Wei Yu and Richard A. Gibbs
Baylor College of Medicine, One Baylor Plaza, Houston, TX 77030
Baylor College of Medicine Human Genome Sequencing Center
The Baylor College of Medicine Human Genome Sequencing Center (BCM-HGSC) is scaling with the aim of completing 15 Mb of human genomic DNA in the period until April 1998, using a modified shotgun strategy. In order to make this process more efficient, innumerable aspects of the shotgun sequencing process have been optimized and streamlined, providing a good test of this sequencing approach for analyzing large fragments (>50 kb). We routinely now complete genomic fragments using less than 20 reads per kilobase of DNA.
In order to efficiently sequence short (1 - 5 kb) DNA fragments we have devised another shotgun based strategy entitled Concatenation cDNA Sequencing (CCS). CCS has been applied to the joining of multiple independent cDNA molecules to form long concatemers, and then generation of shotgun libraries. The libraries are then sequenced in a similar manner to cosmid, BAC or PAC libraries and the sequences of the cDNA molecules are resolved as individual contigs in the final computer assemblies.

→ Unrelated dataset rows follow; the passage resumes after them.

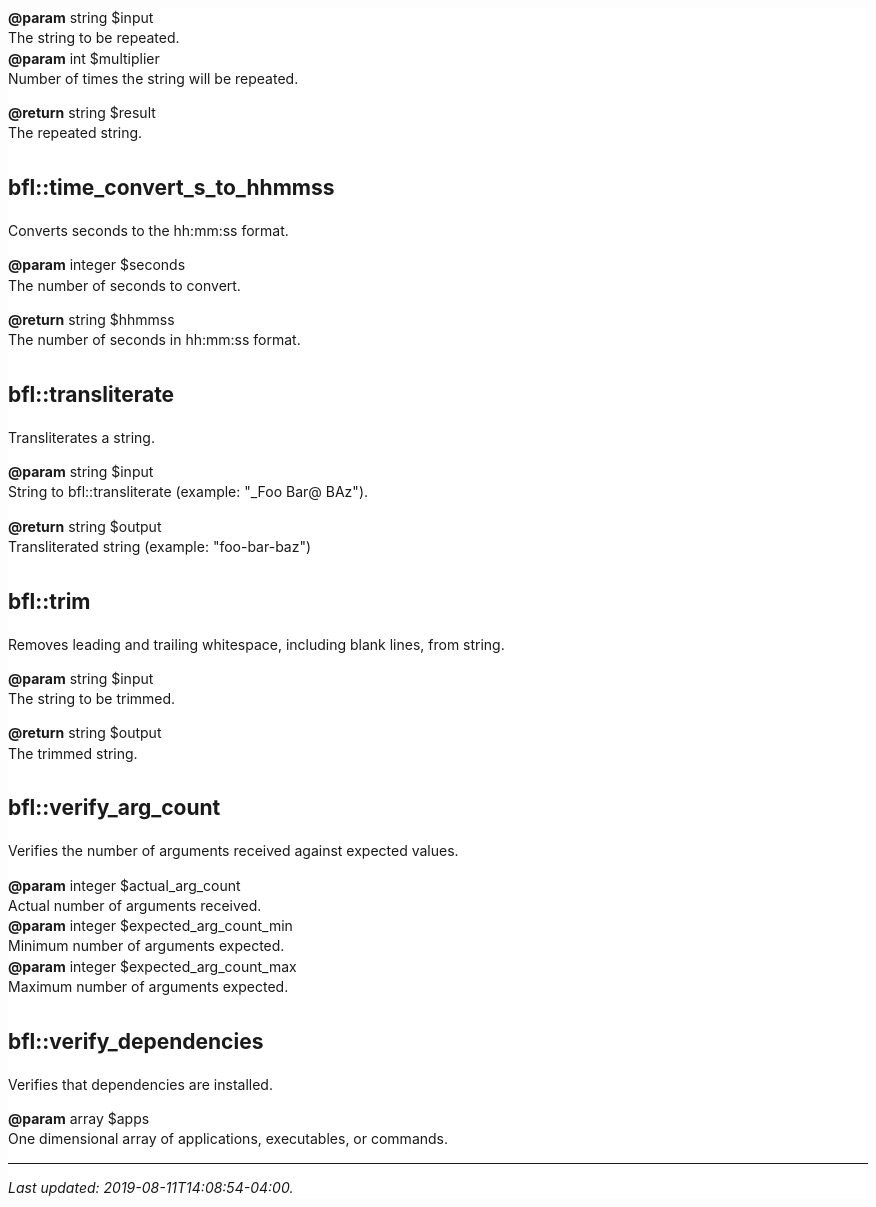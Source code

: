 **@param** string $input  
  The string to be repeated.  
**@param** int $multiplier  
  Number of times the string will be repeated.  

**@return** string $result  
  The repeated string.  

<a id="bfl_time_convert_s_to_hhmmss"></a>

## bfl::time_convert_s_to_hhmmss

Converts seconds to the hh:mm:ss format.

**@param** integer $seconds  
  The number of seconds to convert.  

**@return** string $hhmmss  
  The number of seconds in hh:mm:ss format.  

<a id="bfl_transliterate"></a>

## bfl::transliterate

Transliterates a string.

**@param** string $input  
  String to bfl::transliterate (example: "_Foo Bar@  BAz").  

**@return** string $output  
  Transliterated string (example: "foo-bar-baz")  

<a id="bfl_trim"></a>

## bfl::trim

Removes leading and trailing whitespace, including blank lines, from string.

**@param** string $input  
  The string to be trimmed.  

**@return** string $output  
  The trimmed string.  

<a id="bfl_verify_arg_count"></a>

## bfl::verify_arg_count

Verifies the number of arguments received against expected values.

**@param** integer $actual_arg_count  
  Actual number of arguments received.  
**@param** integer $expected_arg_count_min  
  Minimum number of arguments expected.  
**@param** integer $expected_arg_count_max  
  Maximum number of arguments expected.  

<a id="bfl_verify_dependencies"></a>

## bfl::verify_dependencies

Verifies that dependencies are installed.

**@param** array $apps  
  One dimensional array of applications, executables, or commands.  

---
*Last updated: 2019-08-11T14:08:54-04:00.*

More than 500 cDNA full insert sequences from Soares libraires have now been initiated in libraries averaging 50 inserts. More than 150 cDNAs have been finished and submitted to GenBank, and 250 are in closure. The complete sequences show that the method is as efficient as when sequencing comparable clones with the same total length as the combined cDNAs, and libraries have been competed with as few as 14 reads/kb. Simplified methods for pooling cDNA preparations have been developed, and problems associated with individual cDNAs that evade concatenation have been solved. Our aim is to complete 1,000 cDNAs insert sequences within 1998.
Trey Ideker, Richard Karp, and Leroy Hood
University of Washington
Department of Molecular Biotechnology
Health Sciences Building Box 357730
Seattle, WA, 98195
From the perspective of the data analyst, current DNA array technology is in the early stages of development and its data hard to reproduce across multiple experiments. A comprehensive array system for the determination and interpretation of gene transcription rates is under development with a focus on obtaining well-characterized data for transcriptional network analysis. The acquisition scheme includes a robot with a custom-designed modular print head which deposits cDNA onto glass slides and a commercial fluorescent imaging machine which detects array hybridizations. Software to locate and quantitate samples in the image has also been developed. The software generates a list of expression levels for each gene and produces an estimate of the fluorescence background local to each sample spot on the array. We have statistically characterized the performance of the array process so that each measured expression level also has an associated confidence metric. This metric reflects the measurement error in the expression levels of each gene and includes the deviation in identical experiments performed several times. Variation is due to error in the array robotics, DNA hybridization and attachment chemistry, mRNA sample preparation, fluorescence detection, and naturally occurring expression differences between separate RNA samples. A series of known test samples was deposited and analyzed using the array system in order to characterize each area of variation. Future work will focus on an in-depth analysis of the complex expression data. This analysis includes formulation of a general computer model of gene transcription and implementation of an algorithm to predict biochemical pathways from transcription rate data.